## Directions for this task
The answer must consist only of the lines in the records below from the line with "- **Task 6:**" to the line with "4. Edit pacman.conf server", both included, copied word for word with every picture left out.

(Stored data entries)
= = = = =
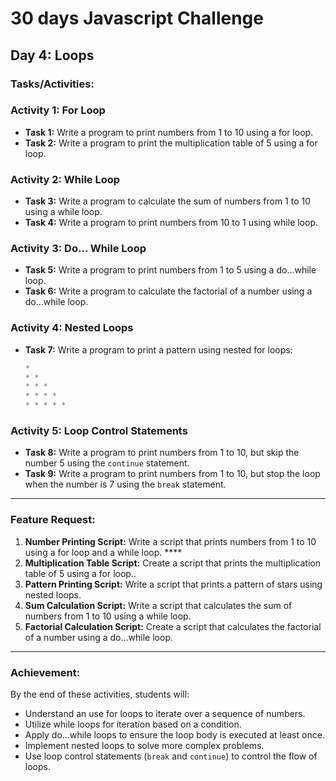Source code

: # 30 days Javascript Challenge

## Day 4: Loops

### Tasks/Activities:


### Activity 1: For Loop

- **Task 1:** Write a program to print numbers from 1 to 10 using a for loop.
- **Task 2:** Write a program to print the multiplication table of 5 using a for loop.

### Activity 2: While Loop

- **Task 3:** Write a program to calculate the sum of numbers from 1 to 10 using a while loop.
- **Task 4:** Write a program to print numbers from 10 to 1 using while loop.

### Activity 3: Do… While Loop

- **Task 5:** Write a program to print numbers from 1 to 5 using a do…while loop.
- **Task 6:** Write a program to calculate the factorial of a number using a do…while loop.

### Activity 4: Nested Loops

- **Task 7:** Write a program to print a pattern using nested for loops:
    
    ```javascript
    *
    * *
    * * *
    * * * *
    * * * * *
    ```
    

### Activity 5: Loop Control Statements

- **Task 8:** Write a program to print numbers from 1 to 10, but skip the number 5 using the `continue` statement.
- **Task 9:** Write a program to print numbers from 1 to 10, but stop the loop when the number is 7 using the `break` statement.

---

### Feature Request:

1. **Number Printing Script:** Write a script that prints numbers from 1 to 10 using a for loop and a while loop. ****
2. **Multiplication Table Script:**  Create a script that prints the multiplication table of 5 using a for loop..
3. **Pattern Printing Script:** Write a script that prints a pattern of stars using nested loops.
4. **Sum Calculation Script:** Write a script that calculates the sum of numbers from 1 to 10 using a while loop.
5. **Factorial Calculation Script:** Create a script that calculates the factorial of a number using a do…while loop.

---

### Achievement:

By the end of these activities, students will:

- Understand an use for loops to iterate over a sequence of numbers.
- Utilize while loops for iteration based on a condition.
- Apply do…while loops to ensure the loop body is executed at least once.
- Implement nested loops to solve more complex problems.
- Use loop control statements (`break` and `continue`) to control the flow of loops.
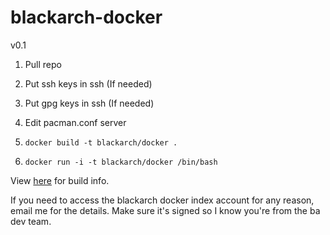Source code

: blackarch-docker
================

v0.1

1. Pull repo

2. Put ssh keys in ssh (If needed)

3. Put gpg keys in ssh (If needed)

4. Edit pacman.conf server

5. ```docker build -t blackarch/docker .```

6. ```docker run -i -t blackarch/docker /bin/bash```

View [here](https://index.docker.io/u/blackarch/docker/) for build info.

If you need to access the blackarch docker index account for any reason, email me for the details. Make sure it's signed so I know you're from the ba dev team.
= = = = =
## Written answer
- **Task 6:** Write a program to calculate the factorial of a number using a do…while loop.

### Activity 4: Nested Loops

- **Task 7:** Write a program to print a pattern using nested for loops:
    
    ```javascript
    *
    * *
    * * *
    * * * *
    * * * * *
    ```
    

### Activity 5: Loop Control Statements

- **Task 8:** Write a program to print numbers from 1 to 10, but skip the number 5 using the `continue` statement.
- **Task 9:** Write a program to print numbers from 1 to 10, but stop the loop when the number is 7 using the `break` statement.

---

### Feature Request:

1. **Number Printing Script:** Write a script that prints numbers from 1 to 10 using a for loop and a while loop. ****
2. **Multiplication Table Script:**  Create a script that prints the multiplication table of 5 using a for loop..
3. **Pattern Printing Script:** Write a script that prints a pattern of stars using nested loops.
4. **Sum Calculation Script:** Write a script that calculates the sum of numbers from 1 to 10 using a while loop.
5. **Factorial Calculation Script:** Create a script that calculates the factorial of a number using a do…while loop.

---

### Achievement:

By the end of these activities, students will:

- Understand an use for loops to iterate over a sequence of numbers.
- Utilize while loops for iteration based on a condition.
- Apply do…while loops to ensure the loop body is executed at least once.
- Implement nested loops to solve more complex problems.
- Use loop control statements (`break` and `continue`) to control the flow of loops.
Source code

: blackarch-docker
================

v0.1

1. Pull repo

2. Put ssh keys in ssh (If needed)

3. Put gpg keys in ssh (If needed)

4. Edit pacman.conf server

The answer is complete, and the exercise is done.